Work instructions:
Nothing but the pictures gets dropped; retype every entry exactly.

Collection entries:
((
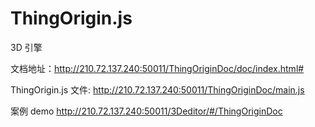 # ThingOrigin.js

3D 引擎

文档地址：http://210.72.137.240:50011/ThingOriginDoc/doc/index.html#

ThingOrigin.js 文件: http://210.72.137.240:50011/ThingOriginDoc/main.js

案例 demo http://210.72.137.240:50011/3Deditor/#/ThingOriginDoc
))
Solution to the exercise:
 # ThingOrigin.js

3D 引擎

文档地址：http://210.72.137.240:50011/ThingOriginDoc/doc/index.html#

ThingOrigin.js 文件: http://210.72.137.240:50011/ThingOriginDoc/main.js

案例 demo http://210.72.137.240:50011/3Deditor/#/ThingOriginDoc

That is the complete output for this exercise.